Auteur, entre autres ouvrages, des livres Les raisons de ne pas craindre l’islam et Islam en Occident : les enjeux de la cohabitation, Samir Khalil Samir est un Égyptien copte et jésuite qui vit à Beyrouth où il enseigne à l’université Saint-Joseph. Orientaliste et islamologue reconnu, ce professeur de philosophie et de théologie enseigne aussi à l’Institut pontifical oriental de Rome. Dans une interview accordée le 27 août et publiée sur le site d’information catholique américain National Catholic Register, le père Samir Khalil Samir parle de la situation précaire en Égypte, où des églises ont été attaquées par des sympathisants des Frères musulmans après l’expulsion du président Morsi, et aussi de la guerre civile syrienne. Le Jésuite met en garde contre la tentation des Occidentaux de vouloir affaiblir le président Assad car, dit-il, la chute d’Assad ne résoudra rien. Pour mettre fin à cette guerre, il faut que toutes les parties au conflit puissent s’asseoir à la table des négociations, sans exclure personne, y compris le régime en place.

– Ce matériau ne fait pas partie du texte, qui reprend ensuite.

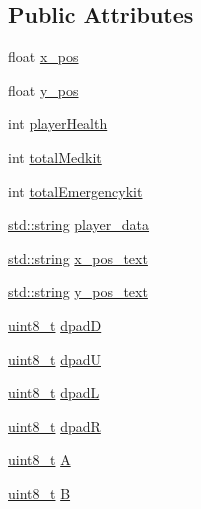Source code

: \subsection*{Public Attributes}
\begin{DoxyCompactItemize}
\item 
float \hyperlink{structPlayer__Data_afb5e8c680382597bced321c1d96947b7}{x\+\_\+pos}
\item 
float \hyperlink{structPlayer__Data_a884e62bee1bfe66d7ea3998282190543}{y\+\_\+pos}
\item 
int \hyperlink{structPlayer__Data_ad12d2eb039cc72f143cb1ffb5fcf150f}{player\+Health}
\item 
int \hyperlink{structPlayer__Data_a45ccb74dd421e3b04ff76c867ae3998d}{total\+Medkit}
\item 
int \hyperlink{structPlayer__Data_a3c983a86d45b6ce01961c35f2ee1600a}{total\+Emergencykit}
\item 
\hyperlink{imgui__impl__opengl3__loader_8h_ac83513893df92266f79a515488701770}{std\+::string} \hyperlink{structPlayer__Data_ab0fc6bc29a95489e817593a14f919d33}{player\+\_\+data}
\item 
\hyperlink{imgui__impl__opengl3__loader_8h_ac83513893df92266f79a515488701770}{std\+::string} \hyperlink{structPlayer__Data_ad8adb6d31cdad282cd24467e057ed52c}{x\+\_\+pos\+\_\+text}
\item 
\hyperlink{imgui__impl__opengl3__loader_8h_ac83513893df92266f79a515488701770}{std\+::string} \hyperlink{structPlayer__Data_a2365eeec519f45b9c3d3b88ec905949c}{y\+\_\+pos\+\_\+text}
\item 
\hyperlink{stdint_8h_aba7bc1797add20fe3efdf37ced1182c5}{uint8\+\_\+t} \hyperlink{structPlayer__Data_a4eb98519357552bf1406d3e074998b9c}{dpadD}
\item 
\hyperlink{stdint_8h_aba7bc1797add20fe3efdf37ced1182c5}{uint8\+\_\+t} \hyperlink{structPlayer__Data_a27800364e36919d741cfe0c435bd6436}{dpadU}
\item 
\hyperlink{stdint_8h_aba7bc1797add20fe3efdf37ced1182c5}{uint8\+\_\+t} \hyperlink{structPlayer__Data_a28f51cac6134863144c940e9873a0ec5}{dpadL}
\item 
\hyperlink{stdint_8h_aba7bc1797add20fe3efdf37ced1182c5}{uint8\+\_\+t} \hyperlink{structPlayer__Data_a8ff5739b98185038578b540d76968b00}{dpadR}
\item 
\hyperlink{stdint_8h_aba7bc1797add20fe3efdf37ced1182c5}{uint8\+\_\+t} \hyperlink{structPlayer__Data_a7a048f31e296b223a1d85bc2b17acabd}{A}
\item 
\hyperlink{stdint_8h_aba7bc1797add20fe3efdf37ced1182c5}{uint8\+\_\+t} \hyperlink{structPlayer__Data_acb052361bd1552c1c9f453662d5789e8}{B}

\end{DoxyCompactItemize}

En effet, la défaite d’Assad ne serait pas seulement celle de son régime mais aussi celle de la communauté alaouite et des autres minorités religieuses, car ce qui a commencé comme une révolte contre la dictature pour obtenir démocratie et libertés s’est transformé, avec l’arrivée d’éléments extérieurs sunnites, en une confrontation entre fondamentalistes sunnites, soutenus par l’Arabie saoudite et le Qatar, et musulmans chiites représentés par les alaouites et soutenus par l’Iran et le Hezbollah libanais. Selon le père Samir, les sunnites considèrent les chiites comme des infidèles encore pires que les juifs et les chrétiens, et, insiste-t-il, le fondamentalisme musulman fait partie de l’islam : « Ceux qui disent que cela n’a rien à voir avec l’islam, que l’islam une religion de tolérance etc., c’est du blabla. La violence a toujours fait partie de l’islam tel qu’il est interprété. Ce n’est pas tout l’islam et il est clair que la majorité des musulmans ne soutiennent pas le terrorisme. Mais ceux qui le soutiennent ne le font pas en leur propre nom ou au nom de la politique, mais au nom de Dieu et de l’islam. Ils ont toujours un mufti pour émettre une fatwa qui dit qu’il faut combattre tel groupe au nom de Dieu, conformément au Coran. »
Interrogé sur les raisons qui font trop souvent des chrétiens une cible privilégiée, le père Samir Khalil Samir explique que les principales motivations sont idéologiques : « Qui attaque les chrétiens et détruit les églises ? Ce n’est pas mon voisin musulman, ce sont des groupes qui excluent les autres. Vous avez les sunnites qui excluent les chiites. Ils excluront forcément aussi les juifs, les chrétiens, et ainsi de suite. Un groupe qui exclut les autres, ce sont des terroristes en puissance. Ils recourront au terrorisme quand l’occasion se présentera. C’est ce que nous avons vu en Égypte, par exemple. »
Quand à l’intervention de l’armée en Égypte, le père Samir regrette que l’Occident ait pu voir en Morsi un président démocratique. Il rappelle que Nasser, Sadate et Moubarak avaient aussi été élus dans des élections et également que les Frères musulmans ont été les seuls, après la révolution de 2011, à pouvoir faire campagne en tant que parti politique organisé, les partisans de Moubarak ayant été exclus et les autres opposants n’étant pas organisés. L’armée égyptienne a traditionnellement été du côté du peuple. « Pendant la révolution de janvier 2011 et les semaines qui ont suivi, l’armée a soutenu l’opposition. Pourquoi n’avons-nous pas alors parlé d’un coup d’État militaire ? Parce que ce coup d’État venait du peuple. » Et c’est aussi ce qui s’est passé lorsque le président Morsi et les Frères musulmans ont été chassés, fait remarquer le Jésuite qui rappelle aussi la gestion économique désastreuse du gouvernement des Frères musulmans, les attaques de leurs sympathisants contre les chrétiens coptes et le passage en force du président Morsi avec une constitution rédigée en un mois et adoptée en une semaine.